Discussion in 'Pork' started by mamabearcoffey, Oct 5, 2013.

  1. Tried to insert a pic...don't know how to do it, maybe??  Anyway, just finished up some smoking.  I did two chickens and a pork butt.  I brined one chicken, rubbed the other, then rubbed and injected the butt.  The chickens smoked for about three and a half hours, the butt for about four and a half.
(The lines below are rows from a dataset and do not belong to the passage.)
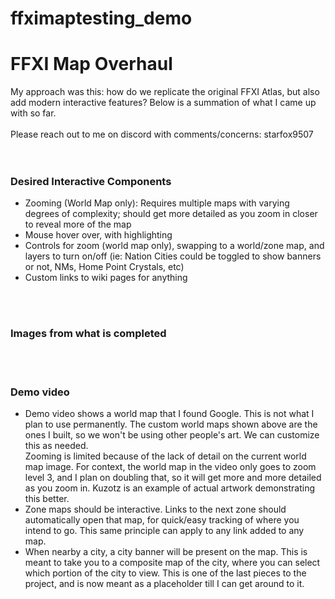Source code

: # ffximaptesting_demo

<h1>FFXI Map Overhaul</h1>
<div>My approach was this: how do we replicate the original FFXI Atlas, but also add modern interactive features? Below is a summation of what I came up with so far. 
<br></br>
    Please reach out to me on discord with comments/concerns: starfox9507</div>
<br></br>
<h3>Desired Interactive Components</h3>
 <ul>
  <li>Zooming (World Map only): Requires multiple maps with varying degrees of complexity; should get more detailed as you zoom in closer to reveal more of the map</li>
  <li>Mouse hover over, with highlighting</li>
  <li>Controls for zoom (world map only), swapping to a world/zone map, and layers to turn on/off (ie: Nation Cities could be toggled to show banners or not, NMs, Home Point Crystals, etc)</li>
  <li>Custom links to wiki pages for anything</li>
</ul> 
<br></br>
<h3>Images from what is completed</h3>
<br></br>
<h3>Demo video</h3>
<ul>
  <li>Demo video shows a world map that I found Google. This is not what I plan to use permanently. The custom world maps shown above are the ones I built, so we won't be using other people's art. We can customize this as needed. </li>
  <l1>Zooming is limited because of the lack of detail on the current world map image. For context, the world map in the video only goes to zoom level 3, and I plan on doubling that, so it will get more and more detailed as you zoom in. Kuzotz is an example of actual artwork demonstrating this better.</l1>
  <li>Zone maps should be interactive. Links to the next zone should automatically open that map, for quick/easy tracking of where you intend to go. This same principle can apply to any link added to any map.</li>
  <li>When nearby a city, a city banner will be present on the map. This is meant to take you to a composite map of the city, where you can select which portion of the city to view. This is one of the last pieces to the project, and is now meant as a placeholder till I can get around to it.</li>
</ul>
    I must say, the chickens came out A-maz-ing!!  Haven't tried the butt yet, it's resting.  Gonna do a brisket in a couple weeks.  Yea!
  2. s2k9k

    s2k9k AMNPS Test Group

  3. fishwrestler

    fishwrestler Smoking Fanatic Staff Member Moderator OTBS Member

    Sounds great. I have a question and safety concern. How big was the Pork Butt, and what internal temperature did you take it too. The pork butt I do I take to 190-205 degrees for pulled pork and take 10-15 hours. I am concerned about a 4 1/2 hour smoke on a pork butt, can you let us know how big it was and if you measured temps

    Great start

  4. definitely some questions need answerin..lol. unless of course ya smoked the butt for 4 hrs and finished off in oven.
  5. Hi all. The pork butt was incredible. Since controlling the heat has been a huge learning process, the smoker was pretty hot...the pork butt got done. I pulled it out at 180 and let it rest for a bit. It was tender, juicy, and yummy.
    Since then I've done two briskets...the first a huge success, the second not quite as much but still good. Would have liked to do a turkey, but didn't have time.
    Overall am happy with results so far.